[Dataset entries]
____________________

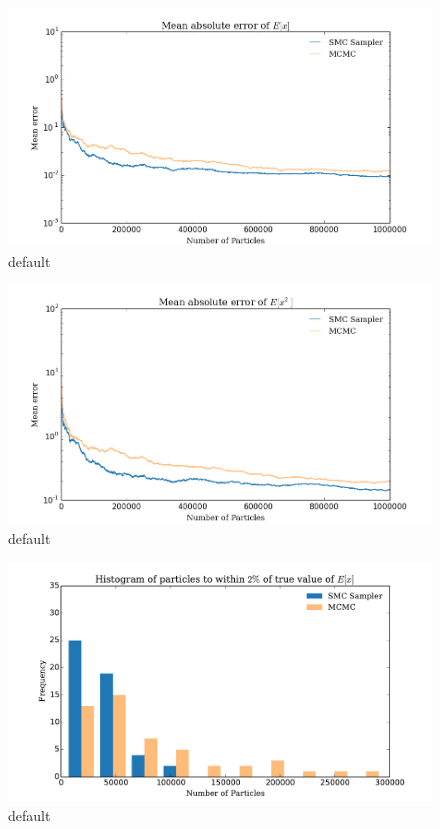 \documentclass[12pt]{elsarticle}
\begin{document}
\begin{figure}[htbp]
\begin{center}
\includegraphics[width = \textwidth]{plots/E_X.png}
\caption{default}
\label{default}
\end{center}
\end{figure}

\begin{figure}[htbp]
\begin{center}
\includegraphics[width = \textwidth]{plots/E_X2.png}
\caption{default}
\label{default}
\end{center}
\end{figure}


\begin{figure}[htbp]
\begin{center}
\includegraphics[width = \textwidth]{plots/iterations.pdf}
\caption{default}
\label{default}
\end{center}
\end{figure}
\end{document}
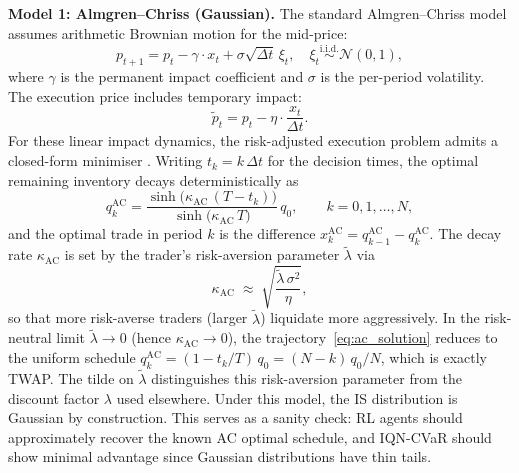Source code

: \documentclass[11pt]{article}
\begin{document}
\textbf{Model 1: Almgren--Chriss (Gaussian).}  The standard Almgren--Chriss model \citet{almgren2001optimal} assumes arithmetic Brownian motion for the mid-price:
\begin{equation}\label{eq:ac_price}
    p_{t+1} = p_t - \gamma \cdot x_t + \sigma \sqrt{\Delta t}\, \xi_t, \quad \xi_t \overset{\text{i.i.d.}}{\sim} \mathcal{N}(0, 1),
\end{equation}
where $\gamma$ is the permanent impact coefficient and $\sigma$ is the per-period volatility.  The execution price includes temporary impact:
\begin{equation}\label{eq:ac_exec}
    \tilde{p}_t = p_t - \eta \cdot \frac{x_t}{\Delta t}.
\end{equation}
For these linear impact dynamics, the risk-adjusted execution problem admits a closed-form minimiser \citet{almgren2001optimal}. Writing $t_k = k\,\Delta t$ for the decision times, the optimal remaining inventory decays deterministically as
\begin{equation}\label{eq:ac_solution}
    q_k^{\mathrm{AC}} = \frac{\sinh\!\big(\kappa_{\mathrm{AC}}\,(T - t_k)\big)}{\sinh\!\big(\kappa_{\mathrm{AC}}\, T\big)}\, q_0, \qquad k = 0, 1, \ldots, N,
\end{equation}
and the optimal trade in period $k$ is the difference $x_k^{\mathrm{AC}} = q_{k-1}^{\mathrm{AC}} - q_k^{\mathrm{AC}}$. The decay rate $\kappa_{\mathrm{AC}}$ is set by the trader's risk-aversion parameter $\tilde{\lambda}$ via
\begin{equation}\label{eq:ac_kappa}
    \kappa_{\mathrm{AC}} \;\approx\; \sqrt{\frac{\tilde{\lambda}\,\sigma^2}{\eta}},
\end{equation}
so that more risk-averse traders (larger $\tilde{\lambda}$) liquidate more aggressively. In the risk-neutral limit $\tilde{\lambda} \to 0$ (hence $\kappa_{\mathrm{AC}} \to 0$), the trajectory~\eqref{eq:ac_solution} reduces to the uniform schedule $q_k^{\mathrm{AC}} = (1 - t_k/T)\,q_0 = (N-k)\,q_0/N$, which is exactly TWAP. The tilde on $\tilde{\lambda}$ distinguishes this risk-aversion parameter from the discount factor $\lambda$ used elsewhere.
Under this model, the IS distribution is Gaussian by construction.  This serves as a sanity check: RL agents should approximately recover the known AC optimal schedule, and IQN-CVaR should show minimal advantage since Gaussian distributions have thin tails.
\end{document}
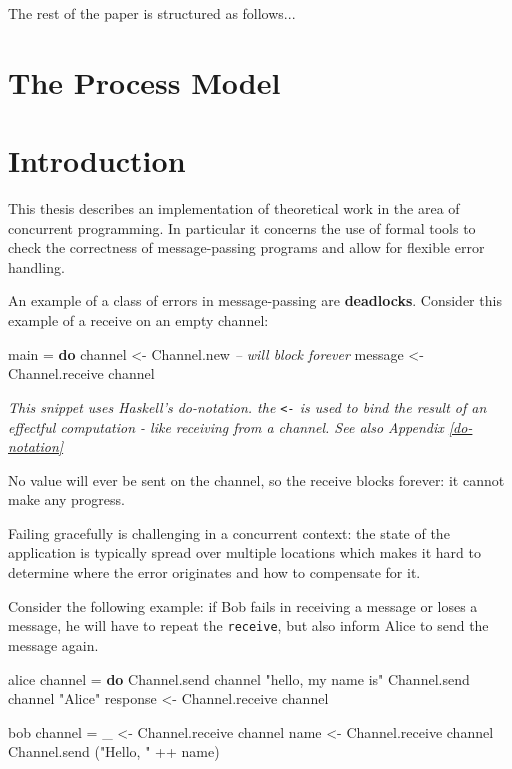 \documentclass[runningheads,plain]{llncs}
\newenvironment{Shaded}{}{}
\newcommand{\KeywordTok}[1]{\textcolor[rgb]{0.00,0.44,0.13}{\textbf{#1}}}
\newcommand{\StringTok}[1]{\textcolor[rgb]{0.25,0.44,0.63}{#1}}
\newcommand{\CommentTok}[1]{\textcolor[rgb]{0.38,0.63,0.69}{\textit{#1}}}
\newcommand{\OtherTok}[1]{\textcolor[rgb]{0.00,0.44,0.13}{#1}}
\newcommand{\FunctionTok}[1]{\textcolor[rgb]{0.02,0.16,0.49}{#1}}
\newcommand{\NormalTok}[1]{#1}
\begin{document}
The rest of the paper is structured as follows...

\section{The Process Model}
\section{Introduction}\label{introduction}

This thesis describes an implementation of theoretical work in the area
of concurrent programming. In particular it concerns the use of formal
tools to check the correctness of message-passing programs and allow for
flexible error handling.

An example of a class of errors in message-passing are
\textbf{deadlocks}. Consider this example of a receive on an empty
channel:

\begin{Shaded}
\begin{Highlighting}[]
\NormalTok{main }\FunctionTok{=} \KeywordTok{do}
\NormalTok{    channel }\OtherTok{<-}\NormalTok{ Channel.new}
    \CommentTok{-- will block forever}
\NormalTok{    message }\OtherTok{<-}\NormalTok{ Channel.receive channel}
\end{Highlighting}
\end{Shaded}

\emph{This snippet uses Haskell's do-notation. the \texttt{\textless{}-}
is used to bind the result of an effectful computation - like receiving
from a channel. See also Appendix \ref{do-notation}}

No value will ever be sent on the channel, so the receive blocks
forever: it cannot make any progress.

Failing gracefully is challenging in a concurrent context: the state of
the application is typically spread over multiple locations which makes
it hard to determine where the error originates and how to compensate
for it.

Consider the following example: if Bob fails in receiving a message or
loses a message, he will have to repeat the \texttt{receive}, but also
inform Alice to send the message again.

\begin{Shaded}
\begin{Highlighting}[]
\NormalTok{alice channel }\FunctionTok{=} \KeywordTok{do} 
\NormalTok{    Channel.send channel }\StringTok{"hello, my name is"}
\NormalTok{    Channel.send channel }\StringTok{"Alice"}
\NormalTok{    response }\OtherTok{<-}\NormalTok{ Channel.receive channel}
    
\NormalTok{bob channel }\FunctionTok{=} 
\NormalTok{    _ }\OtherTok{<-}\NormalTok{ Channel.receive channel }
\NormalTok{    name }\OtherTok{<-}\NormalTok{ Channel.receive channel}
\NormalTok{    Channel.send (}\StringTok{"Hello, "} \FunctionTok{++}\NormalTok{ name) }
\end{Highlighting}
\end{Shaded}
\end{document}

____________________

Go through the data above and copy each line that holds the word "forever".

    \CommentTok{-- will block forever}
forever: it cannot make any progress.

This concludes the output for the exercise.